A 7.0 magnitude earthquake in the Aegean to the west of Turkey flattened at least 13 buildings, including multi-storey apartment blocks in Izmir. SAT-7’s Turkish channel heard from Turkish NGO First Hope, who were supporting victims and emergency workers with two mobile hygiene vans, offering fresh water and shower facilities. Some 116 deaths were confirmed, but rescuers were cheered by pulling over 100 survivors from the rubble. Thousands of residents who lost homes have been sleeping in tents while the government investigates breaches of building safety regulations. Pray for Izmir.
Also collapsing in Turkey was the currency. The lira reached an historic low against the dollar. The resignation of President Erdogan’s son-in-law from a key economic post gave the currency a temporary boost, only for it to crumble again when investors judged that the next appointee will also be unqualified.

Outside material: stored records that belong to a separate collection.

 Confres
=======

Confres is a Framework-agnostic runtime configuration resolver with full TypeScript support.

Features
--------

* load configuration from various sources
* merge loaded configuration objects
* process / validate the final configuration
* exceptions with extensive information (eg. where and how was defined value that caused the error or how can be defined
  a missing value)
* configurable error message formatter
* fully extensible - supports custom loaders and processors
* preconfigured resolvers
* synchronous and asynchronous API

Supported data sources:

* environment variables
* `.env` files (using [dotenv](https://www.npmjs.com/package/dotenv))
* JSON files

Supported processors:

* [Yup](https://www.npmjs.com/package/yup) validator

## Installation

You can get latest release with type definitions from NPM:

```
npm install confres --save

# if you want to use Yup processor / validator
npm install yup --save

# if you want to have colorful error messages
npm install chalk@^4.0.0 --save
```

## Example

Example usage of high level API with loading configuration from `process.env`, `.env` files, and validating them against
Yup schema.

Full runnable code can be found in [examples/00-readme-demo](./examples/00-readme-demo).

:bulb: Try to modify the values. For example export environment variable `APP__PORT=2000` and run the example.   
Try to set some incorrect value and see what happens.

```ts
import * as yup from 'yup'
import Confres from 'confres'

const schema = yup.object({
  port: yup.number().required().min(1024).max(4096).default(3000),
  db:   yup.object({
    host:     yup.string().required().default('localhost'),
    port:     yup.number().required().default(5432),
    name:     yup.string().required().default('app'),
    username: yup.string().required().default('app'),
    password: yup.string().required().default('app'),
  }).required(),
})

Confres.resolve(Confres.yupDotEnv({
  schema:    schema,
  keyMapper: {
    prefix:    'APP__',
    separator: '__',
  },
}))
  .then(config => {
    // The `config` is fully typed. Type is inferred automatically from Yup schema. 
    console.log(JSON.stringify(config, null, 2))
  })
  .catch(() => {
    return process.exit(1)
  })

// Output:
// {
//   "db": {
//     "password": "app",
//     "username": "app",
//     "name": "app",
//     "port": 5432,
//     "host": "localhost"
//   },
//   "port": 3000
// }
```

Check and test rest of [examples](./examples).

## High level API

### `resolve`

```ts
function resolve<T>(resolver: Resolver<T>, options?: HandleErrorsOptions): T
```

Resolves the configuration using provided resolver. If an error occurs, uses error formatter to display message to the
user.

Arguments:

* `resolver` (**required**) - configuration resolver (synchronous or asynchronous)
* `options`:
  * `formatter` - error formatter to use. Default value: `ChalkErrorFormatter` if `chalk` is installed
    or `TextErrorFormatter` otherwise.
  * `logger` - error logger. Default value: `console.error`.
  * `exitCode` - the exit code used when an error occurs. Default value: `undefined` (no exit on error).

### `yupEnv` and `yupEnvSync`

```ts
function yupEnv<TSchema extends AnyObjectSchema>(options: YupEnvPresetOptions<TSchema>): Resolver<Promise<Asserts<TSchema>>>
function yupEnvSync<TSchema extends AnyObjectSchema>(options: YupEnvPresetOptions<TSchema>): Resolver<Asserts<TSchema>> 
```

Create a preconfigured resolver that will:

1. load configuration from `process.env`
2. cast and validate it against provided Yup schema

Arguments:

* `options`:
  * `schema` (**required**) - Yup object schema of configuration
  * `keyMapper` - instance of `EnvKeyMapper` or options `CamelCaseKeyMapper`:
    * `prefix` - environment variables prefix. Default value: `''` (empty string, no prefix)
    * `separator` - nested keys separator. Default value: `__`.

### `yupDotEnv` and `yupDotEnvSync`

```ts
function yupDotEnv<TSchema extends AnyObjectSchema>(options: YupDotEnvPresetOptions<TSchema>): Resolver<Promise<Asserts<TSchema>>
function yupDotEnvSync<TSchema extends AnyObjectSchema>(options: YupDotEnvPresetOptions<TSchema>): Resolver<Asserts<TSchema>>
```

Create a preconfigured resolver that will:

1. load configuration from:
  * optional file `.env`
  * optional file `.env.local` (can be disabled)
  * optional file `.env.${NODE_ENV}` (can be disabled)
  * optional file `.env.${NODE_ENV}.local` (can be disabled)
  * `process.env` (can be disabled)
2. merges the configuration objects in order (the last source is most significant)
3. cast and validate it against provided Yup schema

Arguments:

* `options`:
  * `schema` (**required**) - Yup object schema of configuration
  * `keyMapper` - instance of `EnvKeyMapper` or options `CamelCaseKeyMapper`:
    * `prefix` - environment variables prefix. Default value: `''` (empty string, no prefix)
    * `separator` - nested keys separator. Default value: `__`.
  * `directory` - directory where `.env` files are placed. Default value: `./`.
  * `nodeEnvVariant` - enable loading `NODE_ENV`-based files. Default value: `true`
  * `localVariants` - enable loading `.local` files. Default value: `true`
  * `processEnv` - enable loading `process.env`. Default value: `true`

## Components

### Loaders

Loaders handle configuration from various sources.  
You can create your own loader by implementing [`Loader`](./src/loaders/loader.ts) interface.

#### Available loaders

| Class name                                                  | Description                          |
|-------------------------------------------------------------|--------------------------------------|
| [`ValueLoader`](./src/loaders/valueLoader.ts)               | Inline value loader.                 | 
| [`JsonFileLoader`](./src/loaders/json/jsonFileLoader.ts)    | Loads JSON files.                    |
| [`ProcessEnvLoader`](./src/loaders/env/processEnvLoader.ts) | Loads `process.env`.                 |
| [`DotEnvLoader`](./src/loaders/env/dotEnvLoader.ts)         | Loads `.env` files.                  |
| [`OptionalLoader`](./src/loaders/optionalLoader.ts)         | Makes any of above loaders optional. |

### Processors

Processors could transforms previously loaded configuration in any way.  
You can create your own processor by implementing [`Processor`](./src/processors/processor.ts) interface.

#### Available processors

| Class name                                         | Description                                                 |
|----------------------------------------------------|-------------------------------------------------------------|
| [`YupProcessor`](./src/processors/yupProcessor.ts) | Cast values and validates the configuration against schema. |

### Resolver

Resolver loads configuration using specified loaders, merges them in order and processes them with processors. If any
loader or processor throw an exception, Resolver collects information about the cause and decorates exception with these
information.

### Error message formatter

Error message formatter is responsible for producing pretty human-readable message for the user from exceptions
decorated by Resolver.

In neighbouring Armenia and nearby Azerbaijan the fresh conflict over the disputed Nagorno-Karabakh territories has developed rapidly. Since 27 September, thousands of ethnic Armenian civilians have fled to Armenia itself, as Azeri forces advance. Last weekend Azeri forces captured the strategic hill town of Shusha overlooking the capital, Stepanakert.

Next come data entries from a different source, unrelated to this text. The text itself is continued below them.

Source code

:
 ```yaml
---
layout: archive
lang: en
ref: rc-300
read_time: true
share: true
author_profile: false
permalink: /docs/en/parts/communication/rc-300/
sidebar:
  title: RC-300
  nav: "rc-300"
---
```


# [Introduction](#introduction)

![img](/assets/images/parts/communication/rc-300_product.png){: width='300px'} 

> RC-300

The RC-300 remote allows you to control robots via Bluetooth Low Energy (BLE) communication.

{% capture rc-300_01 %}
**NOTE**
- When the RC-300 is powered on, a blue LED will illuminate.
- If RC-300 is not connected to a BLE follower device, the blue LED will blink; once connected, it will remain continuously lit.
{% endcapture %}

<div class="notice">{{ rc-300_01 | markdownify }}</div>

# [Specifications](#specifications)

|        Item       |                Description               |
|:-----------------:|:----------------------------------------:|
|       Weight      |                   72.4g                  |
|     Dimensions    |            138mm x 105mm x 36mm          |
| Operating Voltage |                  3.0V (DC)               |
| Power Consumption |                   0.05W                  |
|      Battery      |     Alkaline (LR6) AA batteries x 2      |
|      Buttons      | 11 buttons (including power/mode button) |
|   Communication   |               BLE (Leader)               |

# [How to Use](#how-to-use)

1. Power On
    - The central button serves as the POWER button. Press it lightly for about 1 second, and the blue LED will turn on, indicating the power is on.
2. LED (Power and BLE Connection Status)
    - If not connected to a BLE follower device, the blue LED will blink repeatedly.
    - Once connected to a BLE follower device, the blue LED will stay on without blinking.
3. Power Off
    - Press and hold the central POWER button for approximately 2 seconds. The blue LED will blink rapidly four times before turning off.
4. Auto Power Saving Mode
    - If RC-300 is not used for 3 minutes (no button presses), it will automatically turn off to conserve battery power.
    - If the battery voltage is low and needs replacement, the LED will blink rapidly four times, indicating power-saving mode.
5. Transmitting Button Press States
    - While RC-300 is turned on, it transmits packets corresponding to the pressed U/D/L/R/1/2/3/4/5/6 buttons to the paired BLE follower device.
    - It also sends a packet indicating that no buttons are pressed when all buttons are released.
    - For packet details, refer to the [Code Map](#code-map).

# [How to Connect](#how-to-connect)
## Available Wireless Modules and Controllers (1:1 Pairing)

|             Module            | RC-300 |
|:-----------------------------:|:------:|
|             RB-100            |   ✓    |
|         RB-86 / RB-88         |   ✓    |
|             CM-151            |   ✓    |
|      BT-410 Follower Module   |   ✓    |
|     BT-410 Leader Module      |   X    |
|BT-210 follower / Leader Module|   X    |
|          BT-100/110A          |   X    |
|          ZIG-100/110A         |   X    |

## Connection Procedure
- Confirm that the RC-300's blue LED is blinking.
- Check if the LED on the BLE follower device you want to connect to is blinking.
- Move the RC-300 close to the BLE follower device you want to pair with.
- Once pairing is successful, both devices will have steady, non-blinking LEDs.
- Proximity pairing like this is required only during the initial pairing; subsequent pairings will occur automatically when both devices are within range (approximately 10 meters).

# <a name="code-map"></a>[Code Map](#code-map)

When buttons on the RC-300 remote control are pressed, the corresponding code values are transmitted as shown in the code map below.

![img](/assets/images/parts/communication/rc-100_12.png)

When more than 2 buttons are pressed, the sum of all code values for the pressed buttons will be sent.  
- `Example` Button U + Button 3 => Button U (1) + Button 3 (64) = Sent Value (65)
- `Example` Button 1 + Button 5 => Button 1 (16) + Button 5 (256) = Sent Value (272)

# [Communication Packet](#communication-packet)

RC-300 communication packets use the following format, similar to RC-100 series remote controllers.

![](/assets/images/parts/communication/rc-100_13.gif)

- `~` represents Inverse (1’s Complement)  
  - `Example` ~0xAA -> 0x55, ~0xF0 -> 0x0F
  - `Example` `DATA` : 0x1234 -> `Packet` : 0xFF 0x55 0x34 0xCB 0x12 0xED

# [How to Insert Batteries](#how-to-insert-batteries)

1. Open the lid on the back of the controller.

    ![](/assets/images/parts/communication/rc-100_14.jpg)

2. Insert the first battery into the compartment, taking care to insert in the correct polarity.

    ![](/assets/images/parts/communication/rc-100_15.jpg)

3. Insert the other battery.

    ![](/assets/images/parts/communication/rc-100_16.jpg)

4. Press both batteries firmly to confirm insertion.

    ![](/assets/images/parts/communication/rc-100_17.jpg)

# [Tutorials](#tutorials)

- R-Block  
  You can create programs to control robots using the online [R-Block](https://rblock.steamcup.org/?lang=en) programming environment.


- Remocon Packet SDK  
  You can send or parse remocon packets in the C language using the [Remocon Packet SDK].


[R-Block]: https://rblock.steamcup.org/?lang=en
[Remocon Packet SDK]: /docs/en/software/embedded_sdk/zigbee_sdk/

With the city about to fall and with Russian mediation, Armenian PM Nikol Pashinyan signed an initial peace agreement with Azerbaijan. Russian peacekeeping forces are being deployed in the area. The agreement was celebrated in the Azerbaijani capital, Baku, but met with anger in Yerevan, the Armenian capital. What detailed peace talks will follow it is too early to tell. Armenians fear a return to the ethnic cleansing and massive displacement that occurred on both sides in the 1990s.
We can give thanks for some easing of tensions in the Eastern Mediterranean between Greece and Turkey. This could also be a sign that nations are keeping an eye on which direction the US will take on the region’s energy dispute. Biden has always preferred negotiation over confrontation, though his response to Turkey is expected to be firmer than his predecessor’s. Our prayer might be that the nations involved would address the shared issues of natural resources and a lasting solution to the divided island of Cyprus. But with many actors wanting to isolate and push for greater European and American pressure on Turkey, more escalations could be on the horizon. It would be wise to pray for peace.

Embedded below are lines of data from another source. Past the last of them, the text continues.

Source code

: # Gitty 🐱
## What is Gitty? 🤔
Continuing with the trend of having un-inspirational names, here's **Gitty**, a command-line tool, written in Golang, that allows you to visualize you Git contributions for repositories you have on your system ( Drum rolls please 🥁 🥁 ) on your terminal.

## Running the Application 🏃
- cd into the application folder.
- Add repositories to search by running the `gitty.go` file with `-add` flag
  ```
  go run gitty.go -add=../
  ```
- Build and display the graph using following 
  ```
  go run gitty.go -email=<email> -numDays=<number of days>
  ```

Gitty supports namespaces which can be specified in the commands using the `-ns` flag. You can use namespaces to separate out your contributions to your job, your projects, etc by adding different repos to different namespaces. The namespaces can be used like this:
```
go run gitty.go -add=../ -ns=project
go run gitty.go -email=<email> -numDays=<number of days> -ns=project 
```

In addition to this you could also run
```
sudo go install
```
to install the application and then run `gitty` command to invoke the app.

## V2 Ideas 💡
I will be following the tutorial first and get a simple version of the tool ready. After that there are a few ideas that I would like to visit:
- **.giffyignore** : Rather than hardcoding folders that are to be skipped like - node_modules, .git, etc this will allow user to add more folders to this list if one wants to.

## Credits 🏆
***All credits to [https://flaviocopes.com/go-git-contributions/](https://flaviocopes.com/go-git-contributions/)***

To return to the subject of religious freedom, the World Evangelical Alliance (WEA) this month used the 45th session of the UN Human Rights Council to urge Turkey to “review its decisions to effectively expel and ban 60 Protestant church members” from the country. WEA Advocacy Officer Wissam al-Saliby highlighted two cases of Christians who had lived in the country for 20 and 30 years respectively, one of whom has a wife and four children who are all Turkish citizens. The WEA said some 60 foreign believers have been “denied residency, arbitrarily and without due process”.
On a positive note, a cabinet committee in Egypt last month announced that it had approved applications for registration for 100 more churches and church premises. Since 2017 some 1,738 unlicensed churches have received state approval after a law passed in 2016 that eased regulations on church construction.